Database Reference
In-Depth Information
Figure 10.1: Answers to the survey question, "What is the maximum number of observers that you
feel are appropriate to have in the same room with the user(s) during paper prototype tests?"
Learning from Disaster
On weekends I teach beginners how to ride motorcycles according to a curriculum developed by the
Motorcycle Safety Foundation (MSF). The MSF course draws heavily from the findings of a 1981
research study of motorcycle accidents in California. [ 1 ] For every significant accident cause, the course
has corresponding material aimed at reducing that risk. For example, the study found that in two thirds
of multiple-vehicle accidents, the driver of the other vehicle violated the motorcyclist's right of way.
Thus, the course discusses several ways for a motorcyclist to be more visible to other drivers.
Although I haven't done a scientific study of in-room observers, I try to copy the MSF
approach—whenever I hear about a "crash" (unpleasant incident) that was caused by an observer, I
ask myself whether my methods (the observer rules discussed later) are theoretically able to prevent it.

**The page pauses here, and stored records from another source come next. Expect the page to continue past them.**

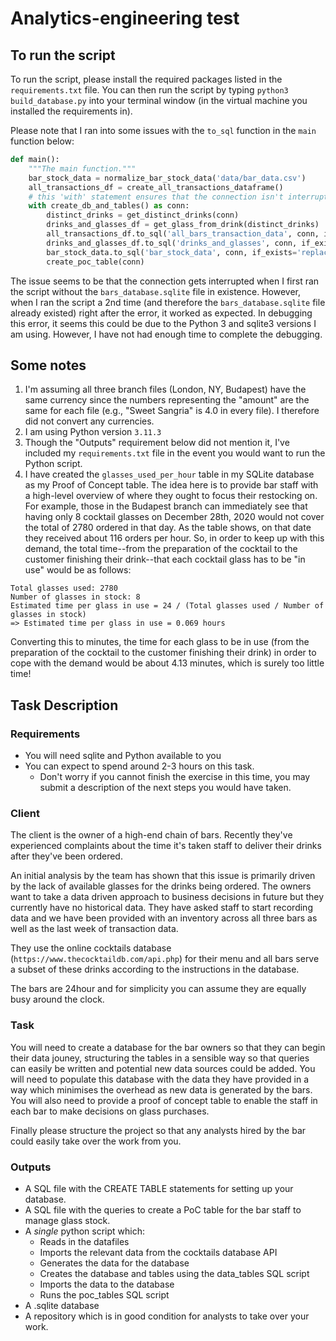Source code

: # Analytics-engineering test

## To run the script

To run the script, please install the required packages listed in the `requirements.txt` file. You can then run the script by typing `python3 build_database.py` into your terminal window (in the virtual machine you installed the requirements in). 

Please note that I ran into some issues with the `to_sql` function in the `main` function below:

```python
def main():
    """The main function."""
    bar_stock_data = normalize_bar_stock_data('data/bar_data.csv')
    all_transactions_df = create_all_transactions_dataframe()
    # this 'with' statement ensures that the connection isn't interrupted and remains open for the duration of the script's execution
    with create_db_and_tables() as conn:
        distinct_drinks = get_distinct_drinks(conn)
        drinks_and_glasses_df = get_glass_from_drink(distinct_drinks)
        all_transactions_df.to_sql('all_bars_transaction_data', conn, if_exists='replace', index=False)
        drinks_and_glasses_df.to_sql('drinks_and_glasses', conn, if_exists='replace', index=False)
        bar_stock_data.to_sql('bar_stock_data', conn, if_exists='replace', index=False)
        create_poc_table(conn)
```

The issue seems to be that the connection gets interrupted when I first ran the script without the `bars_database.sqlite` file in existence. However, when I ran the script a 2nd time (and therefore the `bars_database.sqlite` file already existed) right after the error, it worked as expected. In debugging this error, it seems this could be due to the Python 3 and sqlite3 versions I am using. However, I have not had enough time to complete the debugging.  


## Some notes

1. I'm assuming all three branch files (London, NY, Budapest) have the same currency since the numbers representing the "amount" are the same for each file (e.g., "Sweet Sangria" is 4.0 in every file). I therefore did not convert any currencies.
2. I am using Python version `3.11.3`
3. Though the "Outputs" requirement below did not mention it, I've included my `requirements.txt` file in the event you would want to run the Python script.
4. I have created the `glasses_used_per_hour` table in my SQLite database as my Proof of Concept table. The idea here is to provide bar staff with a high-level overview of where they ought to focus their restocking on. For example, those in the Budapest branch can immediately see that having only 8 cocktail glasses on December 28th, 2020 would not cover the total of 2780 ordered in that day. As the table shows, on that date they received about 116 orders per hour. So, in order to keep up with this demand, the total time--from the preparation of the cocktail to the customer finishing their drink--that each cocktail glass has to be "in use" would be as follows:

```
Total glasses used: 2780
Number of glasses in stock: 8
Estimated time per glass in use = 24 / (Total glasses used / Number of glasses in stock)
=> Estimated time per glass in use = 0.069 hours
```
Converting this to minutes, the time for each glass to be in use (from the preparation of the cocktail to the customer finishing their drink) in order to cope with the demand would be about 4.13 minutes, which is surely too little time!

## Task Description
### Requirements
- You will need sqlite and Python available to you
- You can expect to spend around 2-3 hours on this task.
    - Don't worry if you cannot finish the exercise in this time, you may submit a description of the next steps you would have taken.

### Client
The client is the owner of a high-end chain of bars. Recently they've experienced complaints about the time it's taken staff to deliver their drinks after they've been ordered.

An initial analysis by the team has shown that this issue is primarily driven by the lack of available glasses for the drinks being ordered. The owners want to take a data driven approach to business decisions in future but they currently have no historical data. They have asked staff to start recording data and we have been provided with an inventory across all three bars as well as the last week of transaction data.

They use the online cocktails database (`https://www.thecocktaildb.com/api.php`) for their menu and all bars serve a subset of these drinks according to the instructions in the database.

The bars are 24hour and for simplicity you can assume they are equally busy around the clock.

### Task
You will need to create a database for the bar owners so that they can begin their data jouney, structuring the tables in a sensible way so that queries can easily be written and potential new data sources could be added. You will need to populate this database with the data they have provided in a way which minimises the overhead as new data is generated by the bars. You will also need to provide a proof of concept table to enable the staff in each bar to make decisions on glass purchases.

Finally please structure the project so that any analysts hired by the bar could easily take over the work from you.

### Outputs
- A SQL file with the CREATE TABLE statements for setting up your database.
- A SQL file with the queries to create a PoC table for the bar staff to manage glass stock.
- A *single* python script which:
    - Reads in the datafiles
    - Imports the relevant data from the cocktails database API
    - Generates the data for the database
    - Creates the database and tables using the data_tables SQL script
    - Imports the data to the database
    - Runs the poc_tables SQL script
- A .sqlite database
- A repository which is in good condition for analysts to take over your work.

In doing research for this topic, I deliberately set out to collect the worst examples I could find about in-
room observers, and the three on pp. 227-228 are typical.
From the Field: In-Room Observer War Stories
Anecdote
"I remember one unfortunate incident. One of the observers was a technical documentation
person who had written the installation manual for a product whose installation we were testing.
He got very frustrated that the users were having trouble, but were not using the manual. At one
point he said loudly and angrily, 'But they're not even using the manual!' The users felt bad and
started using the manual (obviously a departure from their natural behavior)."
Betsy Comstock, Polycom
"A couple of years ago, one of the stakeholders insisted on being in the room while the user
testing took place. The test team didn't think it was a good idea, and we did caution the person
not to interrupt what was going on and not to react to anything that happened. During one of the
tests, a user hesitated and then chose an option that we hadn't anticipated. The facilitator was
waiting to see what happened next. The stakeholder got up, strode across the room and
informed the user, That's not how it's done— here's how it's done' and proceeded to demonstrate
the interaction as we had designed it."